Hanya dalam waktu 5 bulan beroperasi, Purwoko mengaku, usaha pembuatan karpetnya sudah balik modal. Jika diukur dalam jumlah pesanan yang digarap, Mitra Karpet mencapai break even setelah memproduksi karpet seluas 5.000 meter persegi (m²).
Omzet yang dibukukan Mitra Karpet, sekarang, mencapai Rp 500 juta per bulan. Nilai bisnis itu berasal dari usaha menghasilkan tiga jenis karpet.

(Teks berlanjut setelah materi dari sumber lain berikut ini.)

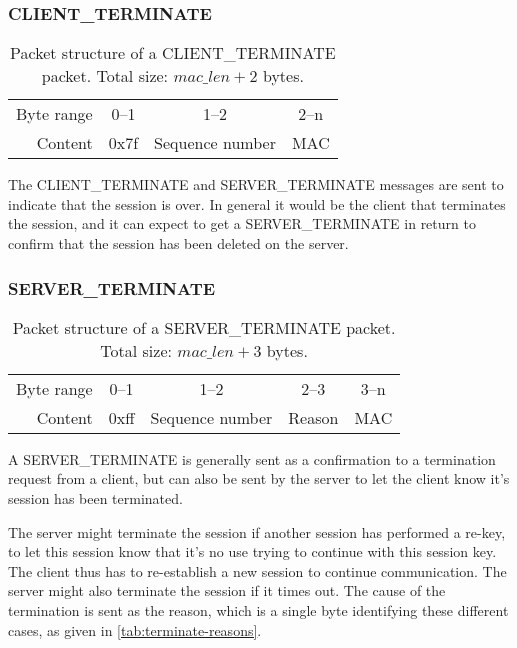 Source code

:         \subsubsection{CLIENT\_TERMINATE}

\begin{table}[ht!]
\centering
    \begin{tabular}{r | c | c | c |}
    \cline{2-4}
    Byte range & 0--1 & 1--2 & 2--n \\ \cline{2-4}
    Content & 0x7f & Sequence number & MAC \\ \cline{2-4}
    \end{tabular}
    \caption{Packet structure of a CLIENT\_TERMINATE packet. Total size: \( mac\_len + 2 \) bytes.}
\end{table}

The CLIENT\_TERMINATE and SERVER\_TERMINATE messages are sent to indicate that the session is over. In general it would be the client that terminates the session, and it can expect to get a SERVER\_TERMINATE in return to confirm that the session has been deleted on the server.


        \subsubsection{SERVER\_TERMINATE}

\begin{table}[ht!]
\centering
    \begin{tabular}{r | c | c | c | c |}
    \cline{2-5}
    Byte range & 0--1 & 1--2 & 2--3 & 3--n \\ \cline{2-5}
    Content & 0xff & Sequence number & Reason & MAC \\ \cline{2-5}
    \end{tabular}
    \caption{Packet structure of a SERVER\_TERMINATE packet. Total size: \( mac\_len + 3 \) bytes.}
\end{table}

A SERVER\_TERMINATE is generally sent as a confirmation to a termination request from a client, but can also be sent by the server to let the client know it's session has been terminated.

The server might terminate the session if another session has performed a re-key, to let this session know that it's no use trying to continue with this session key. The client thus has to re-establish a new session to continue communication. The server might also terminate the session if it times out. The cause of the termination is sent as the reason, which is a single byte identifying these different cases, as given in \autoref{tab:terminate-reasons}.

Jenis pertama, karpet handtufted yang menggunakan bahan bulu wol, wol nilon, dan akrilik. Jenis kedua, karpet serupa dengan handtufted, tapi diproduksi dengan mesin Axminser. Jenis terakhir yang dihasilkan Mitra Karpet adalah karpet printing dengan bahan bulu polipropilena. Harga karpet berbahan wol saat ini Rp 600.000 per m², sedang banderol untuk karpet berbahan akrilik lebih murah, yakni Rp 340.000 per m².
Nilai bisnis Mitra Karpet bisa terkerek lebih tinggi, seandainya kapasitas produksi mereka meningkat. Saat ini, fasilitas produksi Mitra Karpet mentok di angka 1.500 m² per bulan. Sedang pemesanan yang masuk, menurut hitungan Purwoko, mencapai 3.000 m² per bulan. “Sekarang, daftar pesanan sudah penuh hingga Agustus,” tutur dia.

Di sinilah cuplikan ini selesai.